:: INFORMATION PROVIDED

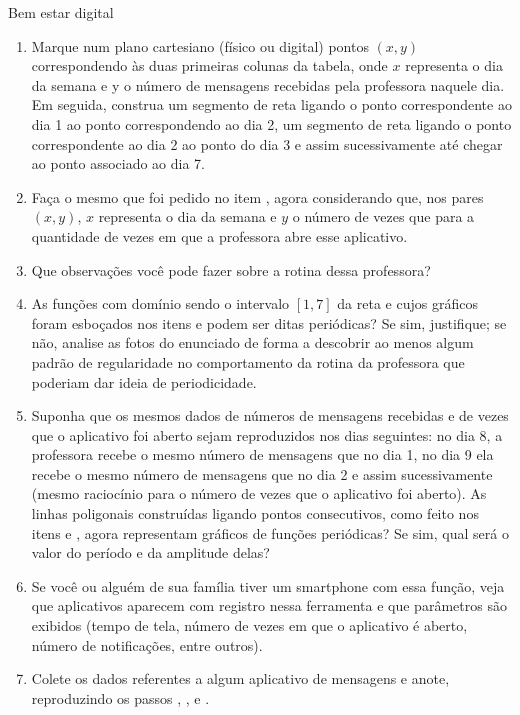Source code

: \begin{task}{Bem estar digital}
\begin{enumerate}
\item Marque num plano cartesiano (físico ou digital) pontos $(x,y)$ correspondendo às duas primeiras colunas da tabela, onde $x$ representa o dia da semana e y o número de mensagens recebidas pela professora naquele dia. Em seguida, construa um segmento de reta ligando o ponto correspondente ao dia 1 ao ponto correspondendo ao dia 2, um segmento de reta ligando o ponto correspondente ao dia 2 ao ponto do dia 3 e assim sucessivamente até chegar ao ponto associado ao dia 7.
\item Faça o mesmo que foi pedido no item , agora considerando que, nos pares $(x,y)$, $x$ representa o dia da semana e $y$ o número de vezes que para a quantidade de vezes em que a professora abre esse aplicativo.
\item Que observações você pode fazer sobre a rotina dessa professora?
\item As funções com domínio sendo o intervalo $[1,7]$ da reta e cujos gráficos foram esboçados nos itens  e  podem ser ditas periódicas? Se sim, justifique; se não, analise as fotos do enunciado de forma a descobrir ao menos algum padrão de regularidade no comportamento da rotina da professora que poderiam dar ideia de periodicidade.
\item Suponha que os mesmos dados de números de mensagens recebidas e de vezes que o aplicativo foi aberto sejam reproduzidos nos dias seguintes: no dia 8, a professora recebe o mesmo número de mensagens que no dia 1, no dia 9 ela recebe o mesmo número de mensagens que no dia 2 e assim sucessivamente (mesmo raciocínio para o número de vezes que o aplicativo foi aberto). As linhas poligonais construídas ligando pontos consecutivos, como feito nos itens  e , agora representam gráficos de funções periódicas? Se sim, qual será o valor do período e da amplitude delas?
\item Se você ou alguém de sua família tiver um smartphone com essa função, veja que aplicativos aparecem com registro nessa ferramenta e que parâmetros são exibidos (tempo de tela, número de vezes em que o aplicativo é aberto, número de notificações, entre outros).
\item Colete os dados referentes a algum aplicativo de mensagens e anote, reproduzindo os passos , ,  e .

\end{enumerate}

\end{task}


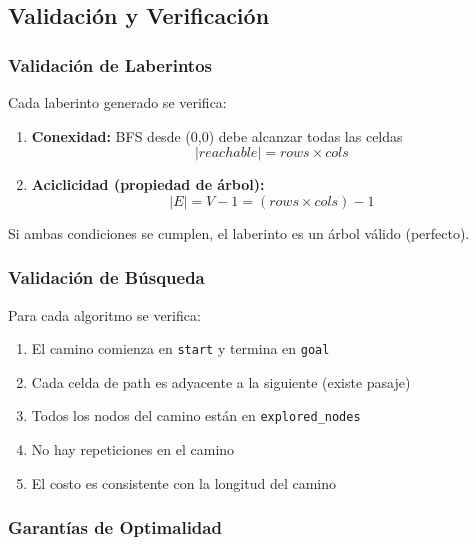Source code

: \documentclass[12pt,a4paper]{article}
\begin{document}
\subsection{Validación y Verificación}

\subsubsection{Validación de Laberintos}

Cada laberinto generado se verifica:

\begin{enumerate}
    \item \textbf{Conexidad:} BFS desde (0,0) debe alcanzar todas las celdas
    \begin{equation}
        |reachable| = rows \times cols
    \end{equation}
    
    \item \textbf{Aciclicidad (propiedad de árbol):}
    \begin{equation}
        |E| = V - 1 = (rows \times cols) - 1
    \end{equation}
\end{enumerate}

Si ambas condiciones se cumplen, el laberinto es un árbol válido (perfecto).

\subsubsection{Validación de Búsqueda}

Para cada algoritmo se verifica:

\begin{enumerate}
    \item El camino comienza en \texttt{start} y termina en \texttt{goal}
    \item Cada celda de path es adyacente a la siguiente (existe pasaje)
    \item Todos los nodos del camino están en \texttt{explored\_nodes}
    \item No hay repeticiones en el camino
    \item El costo es consistente con la longitud del camino
\end{enumerate}

\subsubsection{Garantías de Optimalidad}
\end{document}
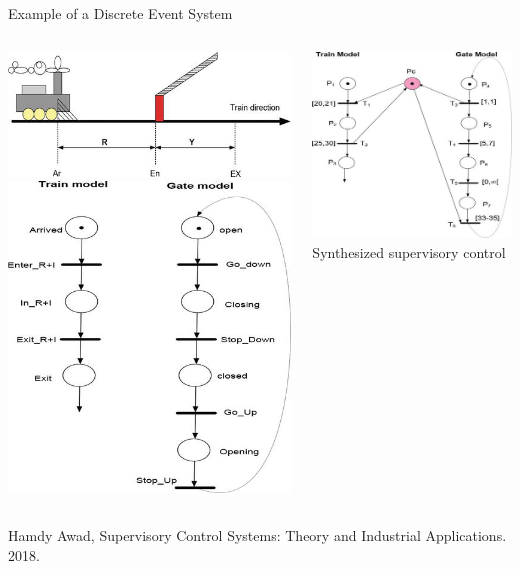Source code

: \documentclass[10pt,dvipsnames]{beamer}
\begin{document}
\begin{frame}{Example of a Discrete Event System}
\begin{columns}
  \begin{column}{0.5\linewidth}\centering
\includegraphics[width=0.8\linewidth]{train.png}
\includegraphics[width=0.8\linewidth]{no-control.png}
\end{column}
\begin{column}{0.5\linewidth}\centering
  \includegraphics[width=0.8\linewidth]{controlled.png}
  Synthesized supervisory control
\end{column}
\end{columns}
\vfill
\noindent Hamdy Awad, Supervisory Control Systems: Theory and Industrial Applications. 2018. 
\end{frame}
\end{document}
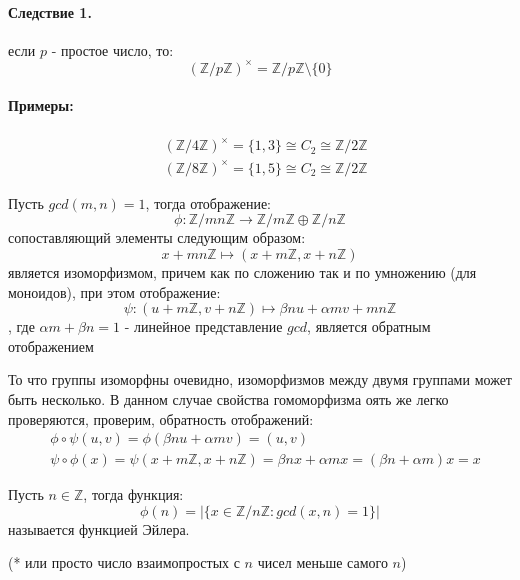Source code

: \paragraph{Следствие 1.} если $p$ - простое число, то:
\[
	\left(\mathbb{Z} / {p \mathbb{Z}}\right)^{\times} = \mathbb{Z} / {p \mathbb{Z}} \setminus \{0\}
\]

\paragraph{Примеры:}
\[
	\begin{split}
		& \left(\mathbb{Z} / {4 \mathbb{Z}}\right)^{\times} = \{1, 3\} \cong C_2 \cong \mathbb{Z} / {2 \mathbb{Z}} \\
		& \left(\mathbb{Z} / {8 \mathbb{Z}}\right)^{\times} = \{1, 5\} \cong C_2 \cong \mathbb{Z} / {2 \mathbb{Z}}
	\end{split}
\]

\begin{Th}
Пусть $gcd\left(m,n\right) = 1$, тогда отображение:
\[
	\phi : \mathbb{Z} / {mn \mathbb{Z}} \rightarrow \mathbb{Z}/ {m \mathbb{Z}} \oplus \mathbb{Z} / {n \mathbb{Z}}
\]
сопоставляющий элементы следующим образом:
\[
	x + mn \mathbb{Z} \mapsto \left(x + m \mathbb{Z}, x + n \mathbb{Z}\right)
\]
является изоморфизмом, причем как по сложению так и по умножению (для моноидов), при этом отображение:
\[
	\psi: \left(u + m\mathbb{Z}, v + n\mathbb{Z}\right) \mapsto \beta n u + \alpha m v + mn \mathbb{Z}
\]
, где $\alpha m + \beta n = 1$ - линейное представление $gcd$, является обратным отображением
\end{Th}

\begin{Proof}
То что группы изоморфны очевидно, изоморфизмов между двумя группами может быть несколько. В данном случае свойства гомоморфизма оять же легко проверяются, проверим, обратность отображений:
\[
	\begin{split}
		& \phi \circ \psi \left(u,v\right) = \phi \left(\beta n u + \alpha m v\right) = \left(u, v\right) \\
		& \psi \circ \phi \left(x\right) = \psi \left(x + m \mathbb{Z}, x + n \mathbb{Z}\right) = \beta n x + \alpha m x = \left(\beta n + \alpha m\right) x = x
	\end{split}
\]
\end{Proof}

\begin{Def}
Пусть $n \in \mathbb{Z}$, тогда функция:
\[
	\phi \left(n\right) = \left|\{x \in \mathbb{Z}/{n \mathbb{Z}} : gcd\left(x, n\right) = 1\}\right|
\]
называется функцией Эйлера.
\end{Def}
(* или просто число взаимопростых с $n$ чисел меньше самого $n$)

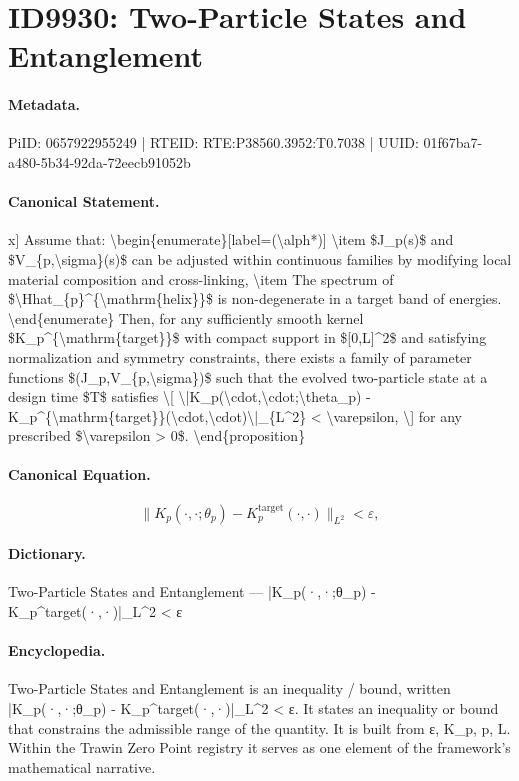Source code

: \section*{ID9930: Two-Particle States and Entanglement}
\paragraph{Metadata.}
PiID: 0657922955249 | RTEID: RTE:P38560.3952:T0.7038 | UUID: 01f67ba7-a480-5b34-92da-72eecb91052b

\paragraph{Canonical Statement.}
x] Assume that: \textbackslash{}begin\{enumerate\}[label=(\textbackslash{}alph*)] \textbackslash{}item \$J\_p(s)\$ and \$V\_\{p,\textbackslash{}sigma\}(s)\$ can be adjusted within continuous families by modifying local material composition and cross-linking, \textbackslash{}item The spectrum of \$\textbackslash{}Hhat\_\{p\}\textasciicircum{}\{\textbackslash{}mathrm\{helix\}\}\$ is non-degenerate in a target band of energies. \textbackslash{}end\{enumerate\} Then, for any sufficiently smooth kernel \$K\_p\textasciicircum{}\{\textbackslash{}mathrm\{target\}\}\$ with compact support in \$[0,L]\textasciicircum{}2\$ and satisfying normalization and symmetry constraints, there exists a family of parameter functions \$(J\_p,V\_\{p,\textbackslash{}sigma\})\$ such that the evolved two-particle state at a design time \$T\$ satisfies \textbackslash{}[ \textbackslash{}|K\_p(\textbackslash{}cdot,\textbackslash{}cdot;\textbackslash{}theta\_p) - K\_p\textasciicircum{}\{\textbackslash{}mathrm\{target\}\}(\textbackslash{}cdot,\textbackslash{}cdot)\textbackslash{}|\_\{L\textasciicircum{}2\} < \textbackslash{}varepsilon, \textbackslash{}] for any prescribed \$\textbackslash{}varepsilon > 0\$. \textbackslash{}end\{proposition\}

\paragraph{Canonical Equation.}
\[
\|K_p(\cdot,\cdot;\theta_p) - K_p^{\mathrm{target}}(\cdot,\cdot)\|_{L^2} < \varepsilon,
\]

\paragraph{Dictionary.}
Two-Particle States and Entanglement — |K\_p(·,·;θ\_p) - K\_p\textasciicircum{}target(·,·)|\_L\textasciicircum{}2 < ε

\paragraph{Encyclopedia.}
Two-Particle States and Entanglement is an inequality / bound, written |K\_p(·,·;θ\_p) - K\_p\textasciicircum{}target(·,·)|\_L\textasciicircum{}2 < ε. It states an inequality or bound that constrains the admissible range of the quantity. It is built from ε, K\_p, p, L. Within the Trawin Zero Point registry it serves as one element of the framework's mathematical narrative.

::::

TASK TO CARRY OUT: Restate only the lines running from the start of the material above through the line containing "ideia de periodicidade.", ends included. No pictures.

TASK ANSWER:
Source code

: \begin{task}{Bem estar digital}
\begin{enumerate}
\item Marque num plano cartesiano (físico ou digital) pontos $(x,y)$ correspondendo às duas primeiras colunas da tabela, onde $x$ representa o dia da semana e y o número de mensagens recebidas pela professora naquele dia. Em seguida, construa um segmento de reta ligando o ponto correspondente ao dia 1 ao ponto correspondendo ao dia 2, um segmento de reta ligando o ponto correspondente ao dia 2 ao ponto do dia 3 e assim sucessivamente até chegar ao ponto associado ao dia 7.
\item Faça o mesmo que foi pedido no item , agora considerando que, nos pares $(x,y)$, $x$ representa o dia da semana e $y$ o número de vezes que para a quantidade de vezes em que a professora abre esse aplicativo.
\item Que observações você pode fazer sobre a rotina dessa professora?
\item As funções com domínio sendo o intervalo $[1,7]$ da reta e cujos gráficos foram esboçados nos itens  e  podem ser ditas periódicas? Se sim, justifique; se não, analise as fotos do enunciado de forma a descobrir ao menos algum padrão de regularidade no comportamento da rotina da professora que poderiam dar ideia de periodicidade.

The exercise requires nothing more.